Gurochan.ch went down again
7 years ago
General
This happens with regularity, it seems. I guess the bill isn't being paid in a timely fashion. I wonder how long it will be unavailable this time.
FA+

This is obviously unsafe and generally bad idea. Don't do that on any important pages.
Basically what Kitsunelegend said. The head admin is MIA and there is nobody to update the certificate (which needs to be done every 90 days).
On desktop Firefox, I can get around it by doing the following. I haven't tried it on mobile Firefox.
NEVER DO THE BELOW FOR A BANK, CREDIT CARD, PAYPAL, OR ANYTHING IMPORTANT. If a site like that breaks, call them on the telephone or try it again the next day, instead of doing this.
1. Try to go to the site with the problem. Firefox should put up a screen that says "Your connection is not secure".
2. Click on the "Advanced" button on that screen.
3. Probably a box will appear that says "example.com uses an invalid security certificate", with a recent expiration date. This box will have an "Add Exception..." button at the bottom. Click that button.
4. A window titled "Add security exception" will pop up. I clear the "Permanently store this exception" checkbox at the bottom, to make the exception temporary.
5. Click the "Confirm security exception" button at the bottom of the "Add security exception" window.

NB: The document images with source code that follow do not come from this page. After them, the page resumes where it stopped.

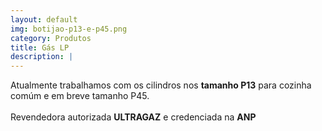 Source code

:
 ```yaml
---
layout: default
img: botijao-p13-e-p45.png
category: Produtos
title: Gás LP
description: |
---
```

  Atualmente trabalhamos com os cilindros nos **tamanho P13** para cozinha comúm e em breve tamanho P45.  
  <br>
  Revendedora autorizada **ULTRAGAZ** e credenciada na **ANP**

6. The "Add security exception" window will close itself, and the site you wanted should load.
If you want to remove the exception later, it's under Preferences > Advanced > View Certificates > Servers. For me, the exceptions are always on the top of the list; I pick the one I want to get rid of and hit the Delete button.
Again, NEVER DO THE ABOVE FOR A BANK, CREDIT CARD, PAYPAL, OR ANYTHING IMPORTANT. If a site like that breaks, call them on the telephone or try it again the next day, instead of doing this.
Apparently one can override HSTS in at least some versions of Firefox - see https://support.mozilla.org/en-US/q.....stions/1159143 . It looks like you'd have to do what it says in that post, and then you'd get the option to add an exception again. I haven't tried it, though.
https://www.thesslstore.com/blog/cl.....hrome-firefox/ gives another option to override HSTS in Firefox, from the History window. Again, I haven't tried this.
The idea of having the switch buried in a text file in the profile directory is kind of scary for end users, probably because it's meant to be scary. I think developers are still going to need that switch to exist for another year or two, though. Some of them have to use a host (it rhymes with StopMomma) that still thinks an SSL certificate costs $70 a year, and sabotages attempts to use Let's Encrypt.